(Source texts of formatted documents)
######
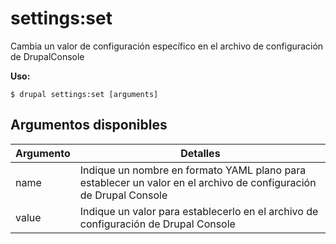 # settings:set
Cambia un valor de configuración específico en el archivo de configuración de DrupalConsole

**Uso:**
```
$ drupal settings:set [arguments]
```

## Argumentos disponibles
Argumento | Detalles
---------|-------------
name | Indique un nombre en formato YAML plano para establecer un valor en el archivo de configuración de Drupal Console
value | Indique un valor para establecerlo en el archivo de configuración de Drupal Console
######
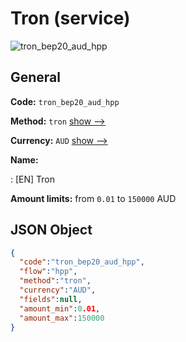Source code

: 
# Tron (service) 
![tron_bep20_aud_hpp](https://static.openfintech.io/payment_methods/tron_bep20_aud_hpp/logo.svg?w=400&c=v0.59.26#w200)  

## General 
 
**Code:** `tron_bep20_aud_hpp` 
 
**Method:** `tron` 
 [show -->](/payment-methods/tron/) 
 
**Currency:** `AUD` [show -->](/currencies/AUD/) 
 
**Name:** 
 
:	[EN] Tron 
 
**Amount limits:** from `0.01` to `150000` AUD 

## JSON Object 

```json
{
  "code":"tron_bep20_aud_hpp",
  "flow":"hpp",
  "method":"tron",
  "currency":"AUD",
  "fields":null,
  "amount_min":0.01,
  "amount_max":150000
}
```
######
**Work to complete**
Each line of the entries that contains "valor" counts once; state the total as a bare number.

**Final answer**
3